Par IntelSky, le 9 mars 2026
La marée humaine d'Iraniens venues rendre hommage sonne le glas du "mythe de la capitulation", et l'Iran mène une offensive contre les "accords de Trump"... Les missiles du Hezbollah paralysent les communications israéliennes, et le cours du baril de pétrole terrifie le monde entier. - Talal Nahle
Rapport stratégique et opérationnel (lundi 9 mars 2026 |17 h 35 CET)
En cette fin du dixième jour de guerre, les stratégies occidentales s'effondrent les unes après les autres. Le pari américain sur "l'effondrement interne" de l'Iran s'est brisé aujourd'hui avec une foule de plusieurs millions de personnes rassemblée sur la place "Enghelab" (de la Révolution) de Téhéran, venue prêter allégeance au nouveau Guide suprême, "Mojtaba Khamenei", malgré les bombardiers qui tournaient dans le ciel.
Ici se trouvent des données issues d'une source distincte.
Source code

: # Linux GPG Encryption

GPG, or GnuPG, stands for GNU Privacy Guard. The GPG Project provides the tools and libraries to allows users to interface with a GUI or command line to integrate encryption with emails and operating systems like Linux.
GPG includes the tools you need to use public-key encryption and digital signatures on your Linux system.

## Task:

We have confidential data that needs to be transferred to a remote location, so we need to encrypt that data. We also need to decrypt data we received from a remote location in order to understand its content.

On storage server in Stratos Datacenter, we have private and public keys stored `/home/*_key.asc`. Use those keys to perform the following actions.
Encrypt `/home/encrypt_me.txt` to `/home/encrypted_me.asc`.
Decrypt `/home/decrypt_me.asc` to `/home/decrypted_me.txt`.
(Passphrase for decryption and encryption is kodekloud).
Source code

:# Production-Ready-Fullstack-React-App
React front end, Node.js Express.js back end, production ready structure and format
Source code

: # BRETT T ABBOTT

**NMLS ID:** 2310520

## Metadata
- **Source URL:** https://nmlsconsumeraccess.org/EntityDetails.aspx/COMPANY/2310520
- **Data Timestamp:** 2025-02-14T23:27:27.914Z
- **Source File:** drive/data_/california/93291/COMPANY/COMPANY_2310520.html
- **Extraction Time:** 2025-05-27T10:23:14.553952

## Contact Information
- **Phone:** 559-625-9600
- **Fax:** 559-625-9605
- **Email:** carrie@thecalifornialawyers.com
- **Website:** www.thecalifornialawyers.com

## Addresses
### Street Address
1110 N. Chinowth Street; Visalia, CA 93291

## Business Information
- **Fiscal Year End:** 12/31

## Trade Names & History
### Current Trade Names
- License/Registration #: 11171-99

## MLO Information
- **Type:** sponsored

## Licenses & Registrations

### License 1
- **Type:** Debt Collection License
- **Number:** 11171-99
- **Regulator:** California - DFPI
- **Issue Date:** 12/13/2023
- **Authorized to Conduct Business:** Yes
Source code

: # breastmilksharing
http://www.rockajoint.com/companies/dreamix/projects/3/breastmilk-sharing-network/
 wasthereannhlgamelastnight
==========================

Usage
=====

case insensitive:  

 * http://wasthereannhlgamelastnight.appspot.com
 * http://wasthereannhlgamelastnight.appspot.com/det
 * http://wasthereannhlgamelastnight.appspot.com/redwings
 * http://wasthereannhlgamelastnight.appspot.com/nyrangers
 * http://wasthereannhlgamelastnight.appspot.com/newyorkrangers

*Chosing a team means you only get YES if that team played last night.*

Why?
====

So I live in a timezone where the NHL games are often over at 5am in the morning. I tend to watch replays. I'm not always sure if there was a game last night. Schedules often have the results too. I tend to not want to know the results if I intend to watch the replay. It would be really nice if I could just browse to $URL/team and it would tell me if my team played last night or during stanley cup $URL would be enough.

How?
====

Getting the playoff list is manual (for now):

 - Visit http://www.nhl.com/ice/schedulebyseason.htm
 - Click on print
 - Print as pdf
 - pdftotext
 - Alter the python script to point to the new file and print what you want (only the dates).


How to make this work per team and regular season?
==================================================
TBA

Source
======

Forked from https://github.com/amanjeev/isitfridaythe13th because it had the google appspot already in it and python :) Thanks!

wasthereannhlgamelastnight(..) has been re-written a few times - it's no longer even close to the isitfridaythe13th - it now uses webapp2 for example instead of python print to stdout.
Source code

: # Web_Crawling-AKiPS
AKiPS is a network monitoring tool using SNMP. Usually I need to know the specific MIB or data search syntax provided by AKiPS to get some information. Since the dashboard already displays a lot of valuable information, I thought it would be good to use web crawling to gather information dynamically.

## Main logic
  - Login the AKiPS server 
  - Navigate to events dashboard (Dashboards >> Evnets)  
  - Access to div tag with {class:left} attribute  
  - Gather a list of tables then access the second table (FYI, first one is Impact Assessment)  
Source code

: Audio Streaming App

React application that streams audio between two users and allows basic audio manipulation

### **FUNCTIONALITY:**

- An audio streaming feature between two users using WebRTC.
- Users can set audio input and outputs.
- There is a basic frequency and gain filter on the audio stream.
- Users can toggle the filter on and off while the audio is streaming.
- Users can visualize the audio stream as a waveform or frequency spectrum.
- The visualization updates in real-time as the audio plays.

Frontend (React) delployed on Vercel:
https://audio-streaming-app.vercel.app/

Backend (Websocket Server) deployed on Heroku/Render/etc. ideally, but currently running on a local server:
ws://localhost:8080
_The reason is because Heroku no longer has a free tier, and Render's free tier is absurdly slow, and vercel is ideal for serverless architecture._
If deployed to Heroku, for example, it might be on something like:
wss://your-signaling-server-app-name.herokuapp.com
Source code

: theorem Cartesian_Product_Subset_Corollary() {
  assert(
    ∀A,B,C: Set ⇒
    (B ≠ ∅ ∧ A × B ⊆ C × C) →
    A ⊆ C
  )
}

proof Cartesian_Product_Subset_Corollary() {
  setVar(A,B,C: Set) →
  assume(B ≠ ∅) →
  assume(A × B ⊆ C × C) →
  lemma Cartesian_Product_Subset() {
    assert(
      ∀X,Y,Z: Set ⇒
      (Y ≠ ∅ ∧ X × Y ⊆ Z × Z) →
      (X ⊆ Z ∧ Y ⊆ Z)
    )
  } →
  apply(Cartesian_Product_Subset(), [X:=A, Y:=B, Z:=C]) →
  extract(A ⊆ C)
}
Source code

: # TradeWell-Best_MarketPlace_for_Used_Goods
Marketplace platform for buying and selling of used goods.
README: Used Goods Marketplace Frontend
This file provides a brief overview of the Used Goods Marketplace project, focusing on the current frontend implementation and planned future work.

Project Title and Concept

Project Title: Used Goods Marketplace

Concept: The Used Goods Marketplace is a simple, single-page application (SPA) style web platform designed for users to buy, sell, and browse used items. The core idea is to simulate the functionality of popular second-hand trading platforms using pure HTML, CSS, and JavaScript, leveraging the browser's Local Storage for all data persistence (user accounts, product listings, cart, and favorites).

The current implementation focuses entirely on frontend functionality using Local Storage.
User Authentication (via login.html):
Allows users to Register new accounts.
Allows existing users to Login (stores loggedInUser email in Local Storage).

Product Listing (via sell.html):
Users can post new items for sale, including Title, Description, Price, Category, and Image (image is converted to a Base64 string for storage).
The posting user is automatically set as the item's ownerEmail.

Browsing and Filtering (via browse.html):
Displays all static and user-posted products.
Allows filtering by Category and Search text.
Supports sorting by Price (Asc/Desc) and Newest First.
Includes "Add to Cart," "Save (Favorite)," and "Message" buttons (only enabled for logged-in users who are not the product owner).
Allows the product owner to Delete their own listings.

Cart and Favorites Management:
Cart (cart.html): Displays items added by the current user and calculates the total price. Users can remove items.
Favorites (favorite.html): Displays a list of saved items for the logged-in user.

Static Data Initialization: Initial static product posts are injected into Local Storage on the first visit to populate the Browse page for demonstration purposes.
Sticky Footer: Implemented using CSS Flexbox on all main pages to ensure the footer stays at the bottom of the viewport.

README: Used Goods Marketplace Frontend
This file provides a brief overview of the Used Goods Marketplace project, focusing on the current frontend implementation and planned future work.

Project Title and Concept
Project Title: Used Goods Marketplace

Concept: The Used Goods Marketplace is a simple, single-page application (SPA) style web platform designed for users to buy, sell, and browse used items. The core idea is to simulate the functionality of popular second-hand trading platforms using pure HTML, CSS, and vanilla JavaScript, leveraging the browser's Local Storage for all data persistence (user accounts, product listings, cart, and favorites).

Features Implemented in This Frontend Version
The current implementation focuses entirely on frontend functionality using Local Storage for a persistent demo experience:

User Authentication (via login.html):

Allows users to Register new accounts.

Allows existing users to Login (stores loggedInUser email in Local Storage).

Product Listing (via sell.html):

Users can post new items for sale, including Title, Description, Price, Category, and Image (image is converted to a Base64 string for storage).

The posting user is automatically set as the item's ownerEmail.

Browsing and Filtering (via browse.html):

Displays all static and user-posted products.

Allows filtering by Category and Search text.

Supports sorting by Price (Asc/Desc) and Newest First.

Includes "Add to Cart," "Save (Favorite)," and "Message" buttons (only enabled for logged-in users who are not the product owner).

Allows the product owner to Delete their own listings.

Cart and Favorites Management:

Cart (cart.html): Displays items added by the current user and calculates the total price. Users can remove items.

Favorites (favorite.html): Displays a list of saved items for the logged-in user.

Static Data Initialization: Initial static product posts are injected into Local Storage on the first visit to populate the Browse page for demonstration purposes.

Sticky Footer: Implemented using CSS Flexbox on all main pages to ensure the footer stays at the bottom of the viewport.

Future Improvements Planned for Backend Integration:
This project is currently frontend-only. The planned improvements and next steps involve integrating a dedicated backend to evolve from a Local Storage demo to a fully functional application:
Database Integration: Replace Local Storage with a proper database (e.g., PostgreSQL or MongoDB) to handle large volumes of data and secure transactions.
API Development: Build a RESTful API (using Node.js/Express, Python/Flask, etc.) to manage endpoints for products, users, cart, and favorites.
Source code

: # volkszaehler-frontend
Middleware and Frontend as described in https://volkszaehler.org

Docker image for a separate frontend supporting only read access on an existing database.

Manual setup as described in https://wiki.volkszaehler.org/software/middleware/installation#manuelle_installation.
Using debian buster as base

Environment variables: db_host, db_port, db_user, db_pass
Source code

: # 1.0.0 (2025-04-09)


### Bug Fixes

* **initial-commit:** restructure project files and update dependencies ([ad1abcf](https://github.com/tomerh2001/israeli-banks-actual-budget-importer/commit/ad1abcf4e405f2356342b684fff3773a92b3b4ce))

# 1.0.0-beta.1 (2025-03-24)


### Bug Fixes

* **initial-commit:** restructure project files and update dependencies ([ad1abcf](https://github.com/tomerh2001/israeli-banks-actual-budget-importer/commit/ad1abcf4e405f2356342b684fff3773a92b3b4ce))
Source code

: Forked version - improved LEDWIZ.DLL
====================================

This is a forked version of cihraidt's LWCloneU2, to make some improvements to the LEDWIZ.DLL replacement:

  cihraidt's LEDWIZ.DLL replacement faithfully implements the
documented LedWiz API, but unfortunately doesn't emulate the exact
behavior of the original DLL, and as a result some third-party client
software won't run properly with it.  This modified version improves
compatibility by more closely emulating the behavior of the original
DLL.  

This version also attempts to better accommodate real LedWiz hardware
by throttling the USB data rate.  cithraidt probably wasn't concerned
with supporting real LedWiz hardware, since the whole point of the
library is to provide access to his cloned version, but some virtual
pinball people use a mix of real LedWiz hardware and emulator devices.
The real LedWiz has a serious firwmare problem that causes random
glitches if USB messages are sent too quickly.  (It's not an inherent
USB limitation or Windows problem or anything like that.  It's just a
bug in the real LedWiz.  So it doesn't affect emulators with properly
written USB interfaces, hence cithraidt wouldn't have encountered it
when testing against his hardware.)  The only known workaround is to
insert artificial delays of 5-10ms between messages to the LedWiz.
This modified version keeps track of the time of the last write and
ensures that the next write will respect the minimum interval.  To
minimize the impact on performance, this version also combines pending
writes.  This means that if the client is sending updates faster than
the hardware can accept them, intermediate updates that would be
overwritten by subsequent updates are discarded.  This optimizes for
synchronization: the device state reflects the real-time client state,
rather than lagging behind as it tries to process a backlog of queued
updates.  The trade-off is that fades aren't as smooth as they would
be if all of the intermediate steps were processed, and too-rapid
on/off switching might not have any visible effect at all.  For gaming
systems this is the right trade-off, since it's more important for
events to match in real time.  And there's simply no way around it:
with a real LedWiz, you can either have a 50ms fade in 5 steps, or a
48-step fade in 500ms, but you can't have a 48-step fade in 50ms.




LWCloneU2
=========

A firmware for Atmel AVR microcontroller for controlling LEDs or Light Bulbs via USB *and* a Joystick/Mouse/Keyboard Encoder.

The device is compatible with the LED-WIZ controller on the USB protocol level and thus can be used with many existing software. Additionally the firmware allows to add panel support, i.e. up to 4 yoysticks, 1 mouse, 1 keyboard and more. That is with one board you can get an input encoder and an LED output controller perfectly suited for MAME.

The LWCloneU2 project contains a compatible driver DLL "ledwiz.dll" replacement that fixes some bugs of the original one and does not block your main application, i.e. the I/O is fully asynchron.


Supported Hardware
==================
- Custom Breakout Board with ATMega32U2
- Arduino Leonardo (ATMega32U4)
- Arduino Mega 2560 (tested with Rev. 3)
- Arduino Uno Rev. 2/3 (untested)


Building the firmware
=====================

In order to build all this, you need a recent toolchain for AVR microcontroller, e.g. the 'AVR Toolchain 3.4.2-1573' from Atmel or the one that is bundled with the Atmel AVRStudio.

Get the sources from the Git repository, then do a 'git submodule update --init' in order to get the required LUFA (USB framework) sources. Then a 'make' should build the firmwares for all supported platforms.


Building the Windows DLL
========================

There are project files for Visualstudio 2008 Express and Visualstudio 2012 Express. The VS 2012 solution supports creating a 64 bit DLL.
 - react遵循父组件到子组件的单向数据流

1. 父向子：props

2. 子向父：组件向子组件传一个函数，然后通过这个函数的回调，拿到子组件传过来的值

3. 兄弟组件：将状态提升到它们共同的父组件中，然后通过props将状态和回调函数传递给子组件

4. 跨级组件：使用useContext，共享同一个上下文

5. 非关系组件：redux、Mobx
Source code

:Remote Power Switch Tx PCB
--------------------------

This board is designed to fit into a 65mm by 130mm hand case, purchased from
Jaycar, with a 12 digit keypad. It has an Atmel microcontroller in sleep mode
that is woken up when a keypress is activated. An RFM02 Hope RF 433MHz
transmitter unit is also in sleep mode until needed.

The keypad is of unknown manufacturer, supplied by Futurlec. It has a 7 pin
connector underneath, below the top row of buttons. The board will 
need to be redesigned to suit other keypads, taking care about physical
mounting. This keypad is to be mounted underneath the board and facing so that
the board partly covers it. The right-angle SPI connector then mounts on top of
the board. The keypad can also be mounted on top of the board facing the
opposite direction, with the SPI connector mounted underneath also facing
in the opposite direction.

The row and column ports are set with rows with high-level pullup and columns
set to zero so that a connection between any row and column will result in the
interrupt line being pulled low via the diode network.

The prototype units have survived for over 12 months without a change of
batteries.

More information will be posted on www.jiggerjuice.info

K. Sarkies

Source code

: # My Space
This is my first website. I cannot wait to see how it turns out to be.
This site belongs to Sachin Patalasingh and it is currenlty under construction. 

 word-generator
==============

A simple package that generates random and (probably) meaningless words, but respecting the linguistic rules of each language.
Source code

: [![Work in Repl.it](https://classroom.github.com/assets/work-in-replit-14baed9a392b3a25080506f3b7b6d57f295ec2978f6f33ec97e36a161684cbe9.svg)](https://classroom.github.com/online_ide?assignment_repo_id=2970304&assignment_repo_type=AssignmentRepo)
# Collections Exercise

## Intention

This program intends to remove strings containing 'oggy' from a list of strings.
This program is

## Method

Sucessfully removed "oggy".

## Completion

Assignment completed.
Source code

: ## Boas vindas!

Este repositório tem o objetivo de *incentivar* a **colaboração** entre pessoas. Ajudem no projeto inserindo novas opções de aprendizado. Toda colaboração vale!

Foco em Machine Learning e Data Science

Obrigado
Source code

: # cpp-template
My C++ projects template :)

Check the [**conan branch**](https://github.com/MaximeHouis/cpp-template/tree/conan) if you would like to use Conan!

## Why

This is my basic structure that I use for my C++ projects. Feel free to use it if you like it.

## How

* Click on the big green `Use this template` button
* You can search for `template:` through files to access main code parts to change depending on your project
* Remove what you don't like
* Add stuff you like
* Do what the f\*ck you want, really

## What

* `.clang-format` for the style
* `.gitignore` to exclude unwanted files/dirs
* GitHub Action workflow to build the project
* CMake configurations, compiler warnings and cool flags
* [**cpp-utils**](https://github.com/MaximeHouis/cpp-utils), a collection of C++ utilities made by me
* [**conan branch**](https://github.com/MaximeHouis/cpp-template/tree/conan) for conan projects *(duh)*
Washington, exsangue sur le plan économique et logistique, implore désormais un "cessez-le-feu" par l'intermédiaire de médiateurs, mais Téhéran a fermement claqué la porte : "Nous ne négocions ni sur les lignes rouges, ni sur la dignité".
Sur le terrain, le Hezbollah a porté un coup fatal et "aveuglant" au centre de communications par satellite le plus crucial d'Israël (Bezeq), tandis que les Gardiens de la révolution font paniquer le monde avec un avertissement sévère sur le pétrole : "Préparez-vous à un baril à 200 dollars", poussant l'Europe vers une action militaire et conduisant le Japon et les États-Unis à rechercher désespérément des alternatives.
Voici un aperçu précis de la situation sur les champs de bataille au dixième jour :
1. Il pleut du pétrole à Téhéran... et la fin du projet de "libération américaine"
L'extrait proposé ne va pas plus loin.